Nu geen verzoek is ingediend om ten laste van Can-Pack een billijke vergoeding en schadevergoeding wegens onregelmatige opzegging toe te kennen, brengt dit mee dat geen grond aanwezig is voor het treffen van de voorzieningen zoals door [eiser] in dit kort geding zijn gevorderd. Dat in een bodemprocedure over de geldigheid van het ontslag op staande voet anders zal worden geoordeeld, is niet waarschijnlijk, reeds omdat de termijn voor het indienen van een verzoek om ten laste van Can-Pack een billijke vergoeding en vergoeding wegens onregelmatige opzegging toe te kennen – dat in een bodem(verzoekschrift)procedure had moeten worden gedaan – is verstreken.
4.8.
De gevorderde voorlopige voorzieningen in deze kortgedingprocedure zullen dan ook worden afgewezen.
4.9.
[eiser] wordt als de in het ongelijk gestelde partij veroordeeld in de kosten van de procedure.
4.10.
De gevorderde veroordeling in de nakosten is in deze procedure toewijsbaar voor zover deze kosten op dit moment kunnen worden begroot.
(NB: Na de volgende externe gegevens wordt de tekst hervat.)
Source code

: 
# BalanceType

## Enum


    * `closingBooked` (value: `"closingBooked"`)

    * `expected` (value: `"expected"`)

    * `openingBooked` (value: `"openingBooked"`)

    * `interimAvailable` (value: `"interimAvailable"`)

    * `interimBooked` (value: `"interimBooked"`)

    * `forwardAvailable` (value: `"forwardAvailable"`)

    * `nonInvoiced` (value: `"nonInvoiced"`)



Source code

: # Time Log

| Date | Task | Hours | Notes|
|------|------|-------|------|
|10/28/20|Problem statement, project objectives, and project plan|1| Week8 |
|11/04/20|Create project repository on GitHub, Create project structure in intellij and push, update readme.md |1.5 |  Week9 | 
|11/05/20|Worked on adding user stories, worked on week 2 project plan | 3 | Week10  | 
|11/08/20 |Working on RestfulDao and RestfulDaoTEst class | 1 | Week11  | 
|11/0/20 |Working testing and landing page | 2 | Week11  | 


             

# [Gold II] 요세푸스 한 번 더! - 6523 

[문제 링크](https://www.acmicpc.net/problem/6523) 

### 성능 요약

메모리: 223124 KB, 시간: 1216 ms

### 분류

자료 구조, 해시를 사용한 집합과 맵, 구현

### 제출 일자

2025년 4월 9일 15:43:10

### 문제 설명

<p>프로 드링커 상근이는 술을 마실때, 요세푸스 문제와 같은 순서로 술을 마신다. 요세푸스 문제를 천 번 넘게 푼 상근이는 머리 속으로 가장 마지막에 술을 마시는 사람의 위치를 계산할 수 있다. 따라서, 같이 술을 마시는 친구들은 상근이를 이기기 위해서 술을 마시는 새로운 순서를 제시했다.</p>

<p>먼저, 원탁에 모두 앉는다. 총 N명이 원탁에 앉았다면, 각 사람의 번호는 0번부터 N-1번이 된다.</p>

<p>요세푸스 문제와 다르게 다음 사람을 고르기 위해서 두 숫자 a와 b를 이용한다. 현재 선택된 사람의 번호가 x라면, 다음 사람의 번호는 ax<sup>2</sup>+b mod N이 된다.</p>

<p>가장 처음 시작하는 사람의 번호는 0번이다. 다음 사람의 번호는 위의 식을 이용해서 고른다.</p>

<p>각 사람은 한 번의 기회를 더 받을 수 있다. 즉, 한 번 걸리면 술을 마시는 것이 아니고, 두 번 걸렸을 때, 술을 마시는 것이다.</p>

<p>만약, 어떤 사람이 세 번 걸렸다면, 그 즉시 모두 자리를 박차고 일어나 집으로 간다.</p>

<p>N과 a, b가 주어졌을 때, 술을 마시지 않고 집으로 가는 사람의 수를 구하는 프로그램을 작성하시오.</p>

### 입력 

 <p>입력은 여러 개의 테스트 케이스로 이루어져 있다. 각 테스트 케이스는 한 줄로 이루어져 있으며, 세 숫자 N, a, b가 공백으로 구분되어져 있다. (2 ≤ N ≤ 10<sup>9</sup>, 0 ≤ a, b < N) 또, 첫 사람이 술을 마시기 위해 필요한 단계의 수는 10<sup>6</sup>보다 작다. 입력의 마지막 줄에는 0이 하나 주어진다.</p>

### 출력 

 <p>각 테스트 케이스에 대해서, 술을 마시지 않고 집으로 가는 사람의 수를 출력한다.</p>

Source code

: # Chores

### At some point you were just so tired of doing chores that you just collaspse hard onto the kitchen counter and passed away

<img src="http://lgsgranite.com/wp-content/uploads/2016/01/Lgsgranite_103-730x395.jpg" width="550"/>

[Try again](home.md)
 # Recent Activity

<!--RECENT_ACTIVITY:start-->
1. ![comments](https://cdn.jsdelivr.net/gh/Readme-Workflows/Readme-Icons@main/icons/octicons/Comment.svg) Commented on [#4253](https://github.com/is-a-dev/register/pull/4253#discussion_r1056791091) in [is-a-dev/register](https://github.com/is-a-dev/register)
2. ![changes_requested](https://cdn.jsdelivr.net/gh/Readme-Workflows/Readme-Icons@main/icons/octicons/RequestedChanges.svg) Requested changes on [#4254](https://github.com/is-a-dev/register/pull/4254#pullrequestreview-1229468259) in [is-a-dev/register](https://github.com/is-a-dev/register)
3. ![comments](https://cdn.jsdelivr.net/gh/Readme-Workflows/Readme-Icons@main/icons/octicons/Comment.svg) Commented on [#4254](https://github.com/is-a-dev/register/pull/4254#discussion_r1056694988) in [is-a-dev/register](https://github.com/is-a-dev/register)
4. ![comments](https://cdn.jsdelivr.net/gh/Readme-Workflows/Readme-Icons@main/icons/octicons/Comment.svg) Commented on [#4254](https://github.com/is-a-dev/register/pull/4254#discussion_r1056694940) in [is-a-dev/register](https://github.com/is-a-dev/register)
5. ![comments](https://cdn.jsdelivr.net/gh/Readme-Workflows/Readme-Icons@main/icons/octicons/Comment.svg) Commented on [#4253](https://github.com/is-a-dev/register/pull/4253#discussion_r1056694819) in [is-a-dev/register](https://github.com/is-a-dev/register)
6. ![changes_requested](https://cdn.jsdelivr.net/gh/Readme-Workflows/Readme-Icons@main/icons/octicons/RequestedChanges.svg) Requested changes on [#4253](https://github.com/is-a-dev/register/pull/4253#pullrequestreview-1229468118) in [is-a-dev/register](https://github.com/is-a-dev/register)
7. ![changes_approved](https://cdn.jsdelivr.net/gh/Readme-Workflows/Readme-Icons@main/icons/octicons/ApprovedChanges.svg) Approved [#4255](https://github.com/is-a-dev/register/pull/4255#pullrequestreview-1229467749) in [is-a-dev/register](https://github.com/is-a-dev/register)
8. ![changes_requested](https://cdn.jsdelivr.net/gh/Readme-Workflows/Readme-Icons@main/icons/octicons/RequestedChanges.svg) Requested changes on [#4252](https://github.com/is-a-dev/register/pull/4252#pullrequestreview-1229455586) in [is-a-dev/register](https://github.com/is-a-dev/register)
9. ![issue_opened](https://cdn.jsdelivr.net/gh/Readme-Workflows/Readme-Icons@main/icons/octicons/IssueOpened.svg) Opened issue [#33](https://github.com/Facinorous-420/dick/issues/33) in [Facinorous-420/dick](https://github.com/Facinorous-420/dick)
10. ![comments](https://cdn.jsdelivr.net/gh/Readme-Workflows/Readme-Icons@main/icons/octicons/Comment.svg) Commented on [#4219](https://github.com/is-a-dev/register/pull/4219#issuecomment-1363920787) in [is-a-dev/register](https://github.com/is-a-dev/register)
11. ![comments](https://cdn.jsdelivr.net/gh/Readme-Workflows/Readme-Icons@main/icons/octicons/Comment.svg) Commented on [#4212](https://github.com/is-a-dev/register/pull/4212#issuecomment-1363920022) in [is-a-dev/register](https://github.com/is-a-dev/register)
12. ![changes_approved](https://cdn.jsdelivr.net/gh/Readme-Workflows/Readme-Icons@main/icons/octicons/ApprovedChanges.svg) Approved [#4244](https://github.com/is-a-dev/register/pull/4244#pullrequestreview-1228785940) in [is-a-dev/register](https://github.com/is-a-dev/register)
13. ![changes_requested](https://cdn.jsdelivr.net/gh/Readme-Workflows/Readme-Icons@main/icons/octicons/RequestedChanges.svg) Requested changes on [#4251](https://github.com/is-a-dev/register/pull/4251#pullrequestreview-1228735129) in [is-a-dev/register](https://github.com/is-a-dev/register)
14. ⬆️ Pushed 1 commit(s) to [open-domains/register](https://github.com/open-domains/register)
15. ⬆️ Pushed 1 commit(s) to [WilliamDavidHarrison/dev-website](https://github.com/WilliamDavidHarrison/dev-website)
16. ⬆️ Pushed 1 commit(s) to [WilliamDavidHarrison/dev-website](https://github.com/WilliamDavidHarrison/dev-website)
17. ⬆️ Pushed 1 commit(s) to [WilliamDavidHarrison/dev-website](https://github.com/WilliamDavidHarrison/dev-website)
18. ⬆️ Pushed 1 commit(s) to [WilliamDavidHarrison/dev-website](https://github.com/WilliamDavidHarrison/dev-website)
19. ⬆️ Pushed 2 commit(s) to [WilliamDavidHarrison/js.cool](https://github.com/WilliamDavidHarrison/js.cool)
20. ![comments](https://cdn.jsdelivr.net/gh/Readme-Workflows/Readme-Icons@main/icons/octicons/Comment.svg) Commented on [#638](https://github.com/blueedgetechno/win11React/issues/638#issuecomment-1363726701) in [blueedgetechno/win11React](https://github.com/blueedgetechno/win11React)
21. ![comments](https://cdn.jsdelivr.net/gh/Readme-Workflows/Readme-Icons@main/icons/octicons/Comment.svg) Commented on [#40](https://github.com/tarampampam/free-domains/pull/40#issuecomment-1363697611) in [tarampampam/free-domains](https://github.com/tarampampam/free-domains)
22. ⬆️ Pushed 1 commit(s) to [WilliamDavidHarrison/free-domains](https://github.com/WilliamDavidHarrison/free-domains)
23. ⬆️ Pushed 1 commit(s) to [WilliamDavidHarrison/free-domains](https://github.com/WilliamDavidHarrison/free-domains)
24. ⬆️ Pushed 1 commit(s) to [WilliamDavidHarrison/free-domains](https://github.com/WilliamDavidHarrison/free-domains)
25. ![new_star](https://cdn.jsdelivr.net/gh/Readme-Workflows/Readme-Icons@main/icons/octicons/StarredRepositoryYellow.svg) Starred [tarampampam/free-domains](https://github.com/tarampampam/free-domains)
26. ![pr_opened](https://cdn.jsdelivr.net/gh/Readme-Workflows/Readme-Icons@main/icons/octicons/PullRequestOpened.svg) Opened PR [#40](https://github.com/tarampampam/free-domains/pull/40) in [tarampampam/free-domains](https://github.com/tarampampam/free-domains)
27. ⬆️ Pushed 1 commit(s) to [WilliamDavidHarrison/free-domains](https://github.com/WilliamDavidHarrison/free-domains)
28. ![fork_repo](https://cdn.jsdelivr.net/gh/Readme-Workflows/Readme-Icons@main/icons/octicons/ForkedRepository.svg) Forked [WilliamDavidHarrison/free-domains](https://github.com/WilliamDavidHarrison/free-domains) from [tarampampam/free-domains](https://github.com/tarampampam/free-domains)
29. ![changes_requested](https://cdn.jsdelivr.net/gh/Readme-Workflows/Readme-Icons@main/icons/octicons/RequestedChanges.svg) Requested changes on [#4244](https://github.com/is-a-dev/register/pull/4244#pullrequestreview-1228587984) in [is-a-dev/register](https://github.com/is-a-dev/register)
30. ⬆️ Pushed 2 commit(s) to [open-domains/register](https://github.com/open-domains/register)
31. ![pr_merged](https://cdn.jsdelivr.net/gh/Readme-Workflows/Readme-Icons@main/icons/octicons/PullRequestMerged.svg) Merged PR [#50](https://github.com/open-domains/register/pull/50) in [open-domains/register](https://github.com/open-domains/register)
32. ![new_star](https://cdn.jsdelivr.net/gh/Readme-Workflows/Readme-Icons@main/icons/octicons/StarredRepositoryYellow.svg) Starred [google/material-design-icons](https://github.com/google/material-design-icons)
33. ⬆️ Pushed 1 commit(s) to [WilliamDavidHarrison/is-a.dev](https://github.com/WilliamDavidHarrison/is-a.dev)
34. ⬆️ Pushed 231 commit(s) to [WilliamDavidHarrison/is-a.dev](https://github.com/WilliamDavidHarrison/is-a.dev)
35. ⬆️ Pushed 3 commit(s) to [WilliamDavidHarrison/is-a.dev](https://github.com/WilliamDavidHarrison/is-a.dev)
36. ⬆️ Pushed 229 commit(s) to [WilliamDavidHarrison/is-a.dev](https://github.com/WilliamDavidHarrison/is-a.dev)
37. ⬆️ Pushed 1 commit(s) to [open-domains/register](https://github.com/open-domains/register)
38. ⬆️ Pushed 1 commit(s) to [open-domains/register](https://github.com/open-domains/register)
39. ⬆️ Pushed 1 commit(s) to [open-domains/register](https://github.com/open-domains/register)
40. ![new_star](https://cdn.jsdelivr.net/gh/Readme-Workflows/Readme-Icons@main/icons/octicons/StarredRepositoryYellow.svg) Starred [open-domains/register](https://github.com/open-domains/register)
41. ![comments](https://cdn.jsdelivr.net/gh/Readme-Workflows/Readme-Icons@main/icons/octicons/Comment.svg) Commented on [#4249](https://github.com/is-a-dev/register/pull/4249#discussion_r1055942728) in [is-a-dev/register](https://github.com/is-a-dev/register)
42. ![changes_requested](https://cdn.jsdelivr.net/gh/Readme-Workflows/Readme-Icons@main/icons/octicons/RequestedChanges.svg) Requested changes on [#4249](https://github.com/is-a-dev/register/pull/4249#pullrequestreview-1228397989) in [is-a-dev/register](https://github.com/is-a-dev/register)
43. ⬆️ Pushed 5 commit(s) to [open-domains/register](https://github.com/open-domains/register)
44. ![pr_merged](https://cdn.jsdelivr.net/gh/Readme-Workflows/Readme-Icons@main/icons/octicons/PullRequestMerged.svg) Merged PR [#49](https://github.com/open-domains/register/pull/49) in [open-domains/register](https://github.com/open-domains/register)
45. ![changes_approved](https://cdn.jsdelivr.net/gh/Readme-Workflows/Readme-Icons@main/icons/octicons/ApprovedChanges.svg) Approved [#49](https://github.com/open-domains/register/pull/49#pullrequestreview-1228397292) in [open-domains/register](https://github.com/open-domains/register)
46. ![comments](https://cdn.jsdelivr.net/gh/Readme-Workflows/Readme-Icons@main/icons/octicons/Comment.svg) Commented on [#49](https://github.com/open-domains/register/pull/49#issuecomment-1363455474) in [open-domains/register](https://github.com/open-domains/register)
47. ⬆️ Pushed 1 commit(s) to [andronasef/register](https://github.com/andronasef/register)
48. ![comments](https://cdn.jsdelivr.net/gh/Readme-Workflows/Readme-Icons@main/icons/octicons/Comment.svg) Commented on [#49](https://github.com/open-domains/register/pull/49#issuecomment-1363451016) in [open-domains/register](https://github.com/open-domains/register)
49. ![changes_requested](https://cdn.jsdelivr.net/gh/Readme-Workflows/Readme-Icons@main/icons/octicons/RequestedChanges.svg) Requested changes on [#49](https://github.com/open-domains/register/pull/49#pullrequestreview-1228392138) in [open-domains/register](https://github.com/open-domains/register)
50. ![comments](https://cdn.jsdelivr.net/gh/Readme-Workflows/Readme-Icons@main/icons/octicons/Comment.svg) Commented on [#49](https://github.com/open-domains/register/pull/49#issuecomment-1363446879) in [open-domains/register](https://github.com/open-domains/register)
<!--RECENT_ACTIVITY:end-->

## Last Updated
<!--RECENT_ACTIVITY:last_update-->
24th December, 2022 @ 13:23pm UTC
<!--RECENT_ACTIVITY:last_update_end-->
De nakosten zullen worden toegewezen zoals in de beslissing is vermeld.

5.De beslissing

De kantonrechter, rechtdoende in kort geding:
wijst de vordering af;
veroordeelt [eiser] in de kosten van het geding, aan de zijde van Can-Pack tot op heden vastgesteld op € 480,00 als bijdrage in het salaris van de gemachtigde (niet met btw belast);
veroordeelt [eiser] in de kosten die na dit vonnis ontstaan, begroot op € 100,00 als bijdrage in het salaris van de gemachtigde (niet met btw belast);
verklaart dit vonnis, voor zover het de veroordelingen betreft, uitvoerbaar bij voorraad;
wijst af het meer of anders gevorderde.
Dit vonnis is gewezen door mr. J.M.J. Godrie, kantonrechter, en in het openbaar uitgesproken op 4 januari 2019.